# Adding Sentiment Scores to Reddit Data Collection

## Part 0: Setup

#### Setup basic utilities

In [122]:
# Import Packages
import pyarrow
from IPython.display import display
import matplotlib.pyplot as plt
import seaborn as sns
import pandas as pd

# Check if running in Google Colab
def is_colab():
    from IPython import get_ipython
    return get_ipython().__class__.__module__ == "google.colab._shell"

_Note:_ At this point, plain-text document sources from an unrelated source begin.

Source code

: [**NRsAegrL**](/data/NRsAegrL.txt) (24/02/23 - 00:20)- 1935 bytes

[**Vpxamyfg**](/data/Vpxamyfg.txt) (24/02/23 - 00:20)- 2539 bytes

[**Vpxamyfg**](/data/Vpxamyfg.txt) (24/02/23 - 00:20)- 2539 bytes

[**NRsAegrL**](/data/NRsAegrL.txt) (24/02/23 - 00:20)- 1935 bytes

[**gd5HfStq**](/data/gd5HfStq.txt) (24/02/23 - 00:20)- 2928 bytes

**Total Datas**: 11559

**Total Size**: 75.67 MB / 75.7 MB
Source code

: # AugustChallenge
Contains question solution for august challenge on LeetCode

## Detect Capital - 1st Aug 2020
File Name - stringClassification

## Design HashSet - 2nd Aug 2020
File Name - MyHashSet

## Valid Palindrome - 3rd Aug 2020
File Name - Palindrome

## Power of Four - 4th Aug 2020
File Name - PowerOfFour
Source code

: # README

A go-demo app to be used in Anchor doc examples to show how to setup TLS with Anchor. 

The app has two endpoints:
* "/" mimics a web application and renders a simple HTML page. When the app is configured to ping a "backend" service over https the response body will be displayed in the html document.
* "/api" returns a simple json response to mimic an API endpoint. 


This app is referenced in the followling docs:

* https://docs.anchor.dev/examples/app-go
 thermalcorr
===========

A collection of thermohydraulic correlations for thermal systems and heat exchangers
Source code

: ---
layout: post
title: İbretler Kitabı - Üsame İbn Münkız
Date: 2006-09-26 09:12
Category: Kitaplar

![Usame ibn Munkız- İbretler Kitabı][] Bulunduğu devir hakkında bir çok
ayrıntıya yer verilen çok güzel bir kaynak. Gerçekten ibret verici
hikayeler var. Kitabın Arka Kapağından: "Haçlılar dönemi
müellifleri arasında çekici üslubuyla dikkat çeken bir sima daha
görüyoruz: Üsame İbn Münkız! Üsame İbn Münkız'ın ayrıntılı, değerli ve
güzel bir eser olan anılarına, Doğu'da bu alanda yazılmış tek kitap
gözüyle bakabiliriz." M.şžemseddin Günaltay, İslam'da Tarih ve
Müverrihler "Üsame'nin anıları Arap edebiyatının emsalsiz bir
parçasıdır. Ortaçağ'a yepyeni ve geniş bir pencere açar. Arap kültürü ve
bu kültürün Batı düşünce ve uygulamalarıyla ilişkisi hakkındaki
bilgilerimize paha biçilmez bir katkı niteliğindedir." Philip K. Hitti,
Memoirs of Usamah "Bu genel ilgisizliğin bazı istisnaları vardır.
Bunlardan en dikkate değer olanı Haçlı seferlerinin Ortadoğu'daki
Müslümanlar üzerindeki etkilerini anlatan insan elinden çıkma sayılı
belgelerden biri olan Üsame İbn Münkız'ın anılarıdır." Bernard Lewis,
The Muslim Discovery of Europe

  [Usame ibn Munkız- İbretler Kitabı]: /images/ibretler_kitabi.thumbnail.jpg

#### Setup NLTK (Natural Language Tool Kit) utilities

In [123]:
import os, re

# Set the NLTK data directory
NLTK_DOWNLOAD_DIR = './NLTK_DATA'
os.environ["NLTK_DATA"]=NLTK_DOWNLOAD_DIR

# Then, import NLTK and download the necessary data.
import nltk

# Do not download this data without understanding the implications.
nltk.download(['punkt',
               'punkt_tab',
               'stopwords',
               'vader_lexicon',
               'names',
               'averaged_perceptron_tagger',
               'wordnet'], download_dir=NLTK_DOWNLOAD_DIR)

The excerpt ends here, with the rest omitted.